I have always had a paradoxical relationship with the unknown. My favorite movies are the ones with the best twists, the unexpected plot developments that seem to come out of nowhere but were actually hinted at all along. From these movies I learned how exciting it is to be taken along on a journey that unfolds in front of me, unaware of what is to come. My favorite way to walk into a movie theater is to know nothing about the film I’m about to experience, to not even have seen a trailer, because I want to have the full experience of the journey. Having a movie spoiled feels like a deep betrayal, like I have been robbed of something true and pure, like having a part of my life stolen. And yet, I am rarely as proud of myself as when I figure out the twist before it is revealed. I love not knowing, but I really want to know… or perhaps I really just want to figure it out for myself.

In many ways this relationship I have with plot twists in movies mirrors the relationship I have with life itself. To the age old question, would you want to know when you are going to die, I say, absolutely not. I would hate it if someone told me anything about my future. The notion that the outcomes of my life can be known is deeply disturbing to me. I believe in the great mystery. I am skeptical of the desire to know one’s future, or claims that we can know what happens when we die. I embrace the unknowability of life’s greatest questions. And yet, I have spent a lot of my life trying not only to figure out the twists before they are revealed, but to write them myself. 

I spent the decade of my twenties on the visionary’s track. I was obsessed with creation, with bringing forth into the world visions that lived first in my mind. I wrote five year plans and ten year plans. I knew the life I wanted to live and I worked tirelessly in an effort to make it so. My confrontations with death, with the great unknown, with the reality of how little control we have over the big questions did nothing to deter me from trying to map out and exert control over all of the little things, all of the things that seemed like they could be known.

When the power of my will was exhausted, when I reached the limit of my capacity to make things so simply by the force of my desire and determination, I fell down. It was a hard fall, a long fall. It took many years before I could get back up. It was not a pleasant time but it gave me a chance to rebuild my relationship with the unknown. 

I remember, early on in this years-long fall, looking around and having what felt like the strangest thought: I am not anywhere that I want to be. None of the aspects of my life are what I envisioned or what I wanted. I am not happy with where I am. But… I stand by every choice I made that got me here. It was the kind of thought that struck me at the time as being important, but I don’t think I could have known then just how central that thought, that realization would be for the way I would rebuild and continue living my life from that moment forward. 
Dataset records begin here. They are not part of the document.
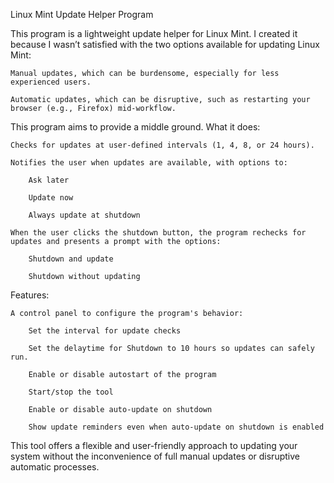 Linux Mint Update Helper Program

This program is a lightweight update helper for Linux Mint. I created it because I wasn’t satisfied with the two options available for updating Linux Mint:

    Manual updates, which can be burdensome, especially for less experienced users.

    Automatic updates, which can be disruptive, such as restarting your browser (e.g., Firefox) mid-workflow.

This program aims to provide a middle ground.
What it does:

    Checks for updates at user-defined intervals (1, 4, 8, or 24 hours).

    Notifies the user when updates are available, with options to:

        Ask later

        Update now

        Always update at shutdown

    When the user clicks the shutdown button, the program rechecks for updates and presents a prompt with the options:

        Shutdown and update

        Shutdown without updating

Features:

    A control panel to configure the program's behavior:

        Set the interval for update checks

        Set the delaytime for Shutdown to 10 hours so updates can safely run.

        Enable or disable autostart of the program

        Start/stop the tool

        Enable or disable auto-update on shutdown

        Show update reminders even when auto-update on shutdown is enabled

This tool offers a flexible and user-friendly approach to updating your system without the inconvenience of full manual updates or disruptive automatic processes.
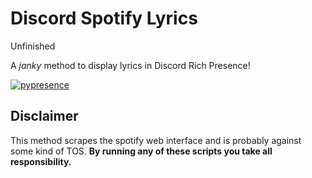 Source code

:# Discord Spotify Lyrics

Unfinished

A _janky_ method to display lyrics in Discord Rich Presence!

[![pypresence](https://img.shields.io/badge/using-pypresence-00bb88.svg?style=for-the-badge&logo=discord&logoWidth=20)](https://github.com/qwertyquerty/pypresence)

## Disclaimer

This method scrapes the spotify web interface and is probably against some kind of TOS.
**By running any of these scripts you take all responsibility.**
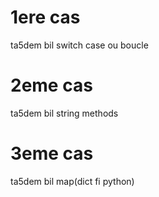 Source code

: # 1ere cas 
ta5dem bil switch case ou boucle

# 2eme cas 
ta5dem bil string methods

# 3eme cas
ta5dem bil map(dict fi python)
The idea that I was not in control of the outcomes in my life was not new to me. I have long known that the circumstances of our lives are not ours to control. But this was a slightly different lesson. This was not about the circumstances I was born into, or the conditions of the world around me. This was not even about the fleeting and unknowable nature of life and death. This was about actions and choices. This was about accepting the actions I had taken in my life regardless of their outcome, this was about celebrating myself for making choices that felt right despite the fact that those choices did not lead me to the place I imagined they would. Eventually this thought would return to teach me that holding on to a vision too tightly can turn that vision into a trap, into a debt. 

Today, as I continue my lifelong project of embracing the unknown, I am seeking out the joy in knowing that I don’t know what’s around the next bend, I am working to embrace my own smallness and not be afraid of it, and I am most excited about the space I am leaving open in my life for that which might emerge.